**Activity**:
Beginning with the line that contains "il ne se réjouit", output each line below exactly through the last one, both included, and nothing else.

══ Supplied data

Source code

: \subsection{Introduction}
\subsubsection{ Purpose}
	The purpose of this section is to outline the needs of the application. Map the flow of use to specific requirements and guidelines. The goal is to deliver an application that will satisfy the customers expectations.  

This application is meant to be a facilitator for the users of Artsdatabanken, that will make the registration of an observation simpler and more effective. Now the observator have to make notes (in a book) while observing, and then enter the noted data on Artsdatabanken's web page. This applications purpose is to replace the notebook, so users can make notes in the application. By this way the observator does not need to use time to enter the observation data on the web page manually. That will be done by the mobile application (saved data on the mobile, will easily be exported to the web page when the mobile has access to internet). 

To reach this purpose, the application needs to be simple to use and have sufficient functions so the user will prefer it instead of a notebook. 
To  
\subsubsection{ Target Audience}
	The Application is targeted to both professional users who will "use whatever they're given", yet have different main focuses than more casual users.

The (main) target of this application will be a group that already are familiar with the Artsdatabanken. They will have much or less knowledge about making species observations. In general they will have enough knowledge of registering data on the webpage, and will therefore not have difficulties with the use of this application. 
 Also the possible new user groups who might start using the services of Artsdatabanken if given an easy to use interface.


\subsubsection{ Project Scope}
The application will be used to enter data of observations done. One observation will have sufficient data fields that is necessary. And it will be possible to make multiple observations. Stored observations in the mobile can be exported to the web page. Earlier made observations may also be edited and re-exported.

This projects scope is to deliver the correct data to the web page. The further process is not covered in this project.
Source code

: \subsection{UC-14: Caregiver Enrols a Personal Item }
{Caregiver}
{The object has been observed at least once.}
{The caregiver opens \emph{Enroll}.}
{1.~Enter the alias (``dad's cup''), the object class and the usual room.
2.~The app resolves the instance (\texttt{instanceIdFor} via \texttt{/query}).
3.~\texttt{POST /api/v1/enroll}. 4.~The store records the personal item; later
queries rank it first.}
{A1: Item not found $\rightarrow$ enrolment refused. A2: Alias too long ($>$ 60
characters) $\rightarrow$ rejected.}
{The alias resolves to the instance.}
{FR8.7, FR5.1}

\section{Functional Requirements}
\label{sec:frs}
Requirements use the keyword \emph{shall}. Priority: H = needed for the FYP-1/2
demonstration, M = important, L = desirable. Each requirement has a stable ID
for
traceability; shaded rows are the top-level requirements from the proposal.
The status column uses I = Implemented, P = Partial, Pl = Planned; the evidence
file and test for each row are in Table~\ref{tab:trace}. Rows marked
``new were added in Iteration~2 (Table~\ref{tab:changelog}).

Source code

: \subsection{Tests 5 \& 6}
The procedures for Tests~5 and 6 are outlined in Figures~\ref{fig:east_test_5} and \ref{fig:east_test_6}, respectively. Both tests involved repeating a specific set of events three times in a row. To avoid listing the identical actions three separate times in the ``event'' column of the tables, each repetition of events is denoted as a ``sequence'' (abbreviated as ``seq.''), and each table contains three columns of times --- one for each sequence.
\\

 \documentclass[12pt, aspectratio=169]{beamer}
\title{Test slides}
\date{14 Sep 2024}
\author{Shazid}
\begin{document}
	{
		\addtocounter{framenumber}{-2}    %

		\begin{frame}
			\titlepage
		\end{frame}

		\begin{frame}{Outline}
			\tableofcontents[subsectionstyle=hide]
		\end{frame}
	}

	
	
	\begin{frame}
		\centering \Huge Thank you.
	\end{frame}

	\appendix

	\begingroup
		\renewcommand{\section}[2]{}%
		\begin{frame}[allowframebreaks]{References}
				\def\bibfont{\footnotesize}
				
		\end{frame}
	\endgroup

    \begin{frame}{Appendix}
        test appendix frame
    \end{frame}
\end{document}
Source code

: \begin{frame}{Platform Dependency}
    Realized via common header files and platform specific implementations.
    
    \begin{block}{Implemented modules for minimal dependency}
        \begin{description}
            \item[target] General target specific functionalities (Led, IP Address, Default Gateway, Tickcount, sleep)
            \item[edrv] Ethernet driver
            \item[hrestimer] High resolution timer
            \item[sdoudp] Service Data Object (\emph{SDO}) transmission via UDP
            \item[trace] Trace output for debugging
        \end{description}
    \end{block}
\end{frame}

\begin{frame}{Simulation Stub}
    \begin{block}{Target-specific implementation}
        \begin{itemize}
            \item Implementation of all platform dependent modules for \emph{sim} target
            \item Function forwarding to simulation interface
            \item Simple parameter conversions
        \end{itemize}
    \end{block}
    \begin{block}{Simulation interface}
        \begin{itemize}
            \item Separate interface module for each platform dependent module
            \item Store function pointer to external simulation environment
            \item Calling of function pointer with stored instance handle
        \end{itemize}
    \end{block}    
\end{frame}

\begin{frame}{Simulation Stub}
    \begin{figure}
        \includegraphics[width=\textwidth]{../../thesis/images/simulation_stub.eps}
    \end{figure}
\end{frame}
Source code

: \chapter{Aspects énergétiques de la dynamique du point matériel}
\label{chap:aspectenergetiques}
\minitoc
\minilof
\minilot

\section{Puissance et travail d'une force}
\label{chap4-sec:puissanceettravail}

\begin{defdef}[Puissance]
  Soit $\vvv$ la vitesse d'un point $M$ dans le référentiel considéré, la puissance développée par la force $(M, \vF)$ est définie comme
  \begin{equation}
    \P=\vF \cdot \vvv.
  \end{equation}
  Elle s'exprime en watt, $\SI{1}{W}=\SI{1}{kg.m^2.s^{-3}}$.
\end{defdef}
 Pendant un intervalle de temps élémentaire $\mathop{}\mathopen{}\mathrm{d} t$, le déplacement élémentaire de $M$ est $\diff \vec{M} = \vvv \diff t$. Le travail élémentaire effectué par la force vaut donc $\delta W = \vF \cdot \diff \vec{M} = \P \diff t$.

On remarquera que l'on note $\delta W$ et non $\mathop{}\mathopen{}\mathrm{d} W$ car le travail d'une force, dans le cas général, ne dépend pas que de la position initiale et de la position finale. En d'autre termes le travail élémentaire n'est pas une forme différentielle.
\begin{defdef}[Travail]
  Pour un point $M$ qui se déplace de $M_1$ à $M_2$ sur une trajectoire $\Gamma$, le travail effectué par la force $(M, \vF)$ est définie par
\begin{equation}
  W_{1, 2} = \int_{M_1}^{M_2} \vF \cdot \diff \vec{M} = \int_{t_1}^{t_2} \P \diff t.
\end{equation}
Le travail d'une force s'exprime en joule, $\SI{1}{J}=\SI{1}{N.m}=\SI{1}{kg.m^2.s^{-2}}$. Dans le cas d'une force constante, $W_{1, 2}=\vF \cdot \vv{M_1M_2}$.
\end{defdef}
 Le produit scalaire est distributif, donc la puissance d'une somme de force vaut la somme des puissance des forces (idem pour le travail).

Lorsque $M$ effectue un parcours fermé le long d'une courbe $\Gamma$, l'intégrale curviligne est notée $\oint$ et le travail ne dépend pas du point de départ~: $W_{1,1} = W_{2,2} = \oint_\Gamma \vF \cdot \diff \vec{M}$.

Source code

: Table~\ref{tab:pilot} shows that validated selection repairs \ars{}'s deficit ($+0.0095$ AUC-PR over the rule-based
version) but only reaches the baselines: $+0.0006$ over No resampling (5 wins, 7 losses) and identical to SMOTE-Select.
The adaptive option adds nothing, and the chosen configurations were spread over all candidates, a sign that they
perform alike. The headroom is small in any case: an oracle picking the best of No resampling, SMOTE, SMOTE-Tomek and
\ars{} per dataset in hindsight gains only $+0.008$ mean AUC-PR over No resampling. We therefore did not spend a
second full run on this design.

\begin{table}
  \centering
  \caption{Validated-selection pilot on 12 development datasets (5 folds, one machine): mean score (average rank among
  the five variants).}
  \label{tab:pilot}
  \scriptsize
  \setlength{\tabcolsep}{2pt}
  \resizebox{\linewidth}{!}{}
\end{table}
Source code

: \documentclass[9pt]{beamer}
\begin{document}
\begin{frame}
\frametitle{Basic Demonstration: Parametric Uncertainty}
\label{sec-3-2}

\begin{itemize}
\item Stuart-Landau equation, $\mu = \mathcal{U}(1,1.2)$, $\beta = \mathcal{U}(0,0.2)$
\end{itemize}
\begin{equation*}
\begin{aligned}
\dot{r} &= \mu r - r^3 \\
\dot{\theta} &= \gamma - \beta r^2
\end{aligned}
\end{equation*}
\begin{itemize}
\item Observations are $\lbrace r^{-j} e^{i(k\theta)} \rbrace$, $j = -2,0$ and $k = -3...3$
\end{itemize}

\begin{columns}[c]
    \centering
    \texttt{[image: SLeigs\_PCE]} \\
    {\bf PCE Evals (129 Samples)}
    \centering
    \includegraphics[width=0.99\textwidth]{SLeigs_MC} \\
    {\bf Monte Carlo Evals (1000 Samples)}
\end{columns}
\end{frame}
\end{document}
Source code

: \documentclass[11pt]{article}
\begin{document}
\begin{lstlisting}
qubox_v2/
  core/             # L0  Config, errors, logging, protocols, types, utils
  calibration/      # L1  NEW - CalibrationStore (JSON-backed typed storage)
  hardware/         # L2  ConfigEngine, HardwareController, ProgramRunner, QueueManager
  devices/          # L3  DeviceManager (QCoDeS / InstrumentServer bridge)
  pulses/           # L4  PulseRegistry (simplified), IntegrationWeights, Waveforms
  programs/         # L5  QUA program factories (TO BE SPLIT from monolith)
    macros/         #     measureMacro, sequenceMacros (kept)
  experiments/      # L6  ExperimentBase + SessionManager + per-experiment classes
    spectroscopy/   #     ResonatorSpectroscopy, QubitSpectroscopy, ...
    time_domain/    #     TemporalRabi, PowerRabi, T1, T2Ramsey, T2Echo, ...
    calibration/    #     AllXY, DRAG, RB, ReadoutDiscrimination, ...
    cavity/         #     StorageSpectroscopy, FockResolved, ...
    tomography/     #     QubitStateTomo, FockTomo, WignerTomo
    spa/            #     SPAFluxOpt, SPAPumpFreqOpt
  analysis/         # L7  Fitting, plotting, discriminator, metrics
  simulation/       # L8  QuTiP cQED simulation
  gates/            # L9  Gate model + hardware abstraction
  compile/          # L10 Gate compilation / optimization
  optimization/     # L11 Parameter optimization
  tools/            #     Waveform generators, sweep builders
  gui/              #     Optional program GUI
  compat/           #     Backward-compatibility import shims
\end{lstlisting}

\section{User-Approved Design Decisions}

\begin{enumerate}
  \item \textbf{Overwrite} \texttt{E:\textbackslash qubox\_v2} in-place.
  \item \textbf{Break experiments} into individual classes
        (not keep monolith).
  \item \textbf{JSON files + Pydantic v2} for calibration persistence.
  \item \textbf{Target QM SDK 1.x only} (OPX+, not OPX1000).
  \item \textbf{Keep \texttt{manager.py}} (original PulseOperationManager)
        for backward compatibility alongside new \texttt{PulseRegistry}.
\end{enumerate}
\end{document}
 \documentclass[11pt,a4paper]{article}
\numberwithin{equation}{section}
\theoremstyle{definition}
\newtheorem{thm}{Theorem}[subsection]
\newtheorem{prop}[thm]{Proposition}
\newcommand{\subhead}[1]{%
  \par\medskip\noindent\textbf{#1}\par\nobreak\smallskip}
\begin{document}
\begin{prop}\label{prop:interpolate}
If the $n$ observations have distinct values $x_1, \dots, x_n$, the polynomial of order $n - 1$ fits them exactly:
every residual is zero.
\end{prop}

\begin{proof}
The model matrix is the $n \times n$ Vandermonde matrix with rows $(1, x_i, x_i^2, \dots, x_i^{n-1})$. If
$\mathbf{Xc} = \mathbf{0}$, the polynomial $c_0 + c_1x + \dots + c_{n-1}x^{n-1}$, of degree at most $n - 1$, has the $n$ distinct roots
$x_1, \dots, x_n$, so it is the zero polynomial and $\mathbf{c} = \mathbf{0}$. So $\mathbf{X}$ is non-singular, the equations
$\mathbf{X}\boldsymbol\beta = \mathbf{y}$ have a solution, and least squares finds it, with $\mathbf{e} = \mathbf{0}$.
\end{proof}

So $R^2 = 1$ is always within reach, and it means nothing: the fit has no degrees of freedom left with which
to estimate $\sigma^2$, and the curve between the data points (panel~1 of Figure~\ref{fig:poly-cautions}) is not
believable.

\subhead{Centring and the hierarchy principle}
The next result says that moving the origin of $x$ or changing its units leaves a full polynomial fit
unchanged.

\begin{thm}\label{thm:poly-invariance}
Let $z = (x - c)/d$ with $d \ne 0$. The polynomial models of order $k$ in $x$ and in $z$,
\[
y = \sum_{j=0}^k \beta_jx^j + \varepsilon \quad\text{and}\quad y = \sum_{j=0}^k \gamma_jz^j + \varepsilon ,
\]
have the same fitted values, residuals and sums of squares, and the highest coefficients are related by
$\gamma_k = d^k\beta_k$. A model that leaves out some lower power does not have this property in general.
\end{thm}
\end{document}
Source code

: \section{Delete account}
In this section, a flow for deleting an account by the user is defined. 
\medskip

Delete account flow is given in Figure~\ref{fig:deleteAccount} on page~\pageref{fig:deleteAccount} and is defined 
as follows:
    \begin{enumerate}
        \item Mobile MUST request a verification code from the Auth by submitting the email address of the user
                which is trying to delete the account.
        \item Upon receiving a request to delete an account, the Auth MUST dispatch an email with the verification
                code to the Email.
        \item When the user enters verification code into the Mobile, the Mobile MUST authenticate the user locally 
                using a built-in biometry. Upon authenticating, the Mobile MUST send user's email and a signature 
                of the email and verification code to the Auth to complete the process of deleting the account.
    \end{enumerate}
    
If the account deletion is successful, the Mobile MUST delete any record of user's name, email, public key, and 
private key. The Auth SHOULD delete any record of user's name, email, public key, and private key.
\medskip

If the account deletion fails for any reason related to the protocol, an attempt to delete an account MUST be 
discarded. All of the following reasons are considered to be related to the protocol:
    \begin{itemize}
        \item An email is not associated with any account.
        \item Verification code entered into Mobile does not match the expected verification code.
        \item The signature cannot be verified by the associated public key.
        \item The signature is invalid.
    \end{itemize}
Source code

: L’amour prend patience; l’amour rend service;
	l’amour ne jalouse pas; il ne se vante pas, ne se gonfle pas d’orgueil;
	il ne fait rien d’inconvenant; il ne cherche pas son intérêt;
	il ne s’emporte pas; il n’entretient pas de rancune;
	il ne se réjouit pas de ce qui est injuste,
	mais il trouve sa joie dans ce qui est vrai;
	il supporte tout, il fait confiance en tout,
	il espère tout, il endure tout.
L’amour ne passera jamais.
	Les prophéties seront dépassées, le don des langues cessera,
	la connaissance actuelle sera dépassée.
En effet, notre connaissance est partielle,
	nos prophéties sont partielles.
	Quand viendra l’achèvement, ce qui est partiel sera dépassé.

════

**Problem solution**:
	il ne se réjouit pas de ce qui est injuste,
	mais il trouve sa joie dans ce qui est vrai;
	il supporte tout, il fait confiance en tout,
	il espère tout, il endure tout.
L’amour ne passera jamais.
	Les prophéties seront dépassées, le don des langues cessera,
	la connaissance actuelle sera dépassée.
En effet, notre connaissance est partielle,
	nos prophéties sont partielles.
	Quand viendra l’achèvement, ce qui est partiel sera dépassé.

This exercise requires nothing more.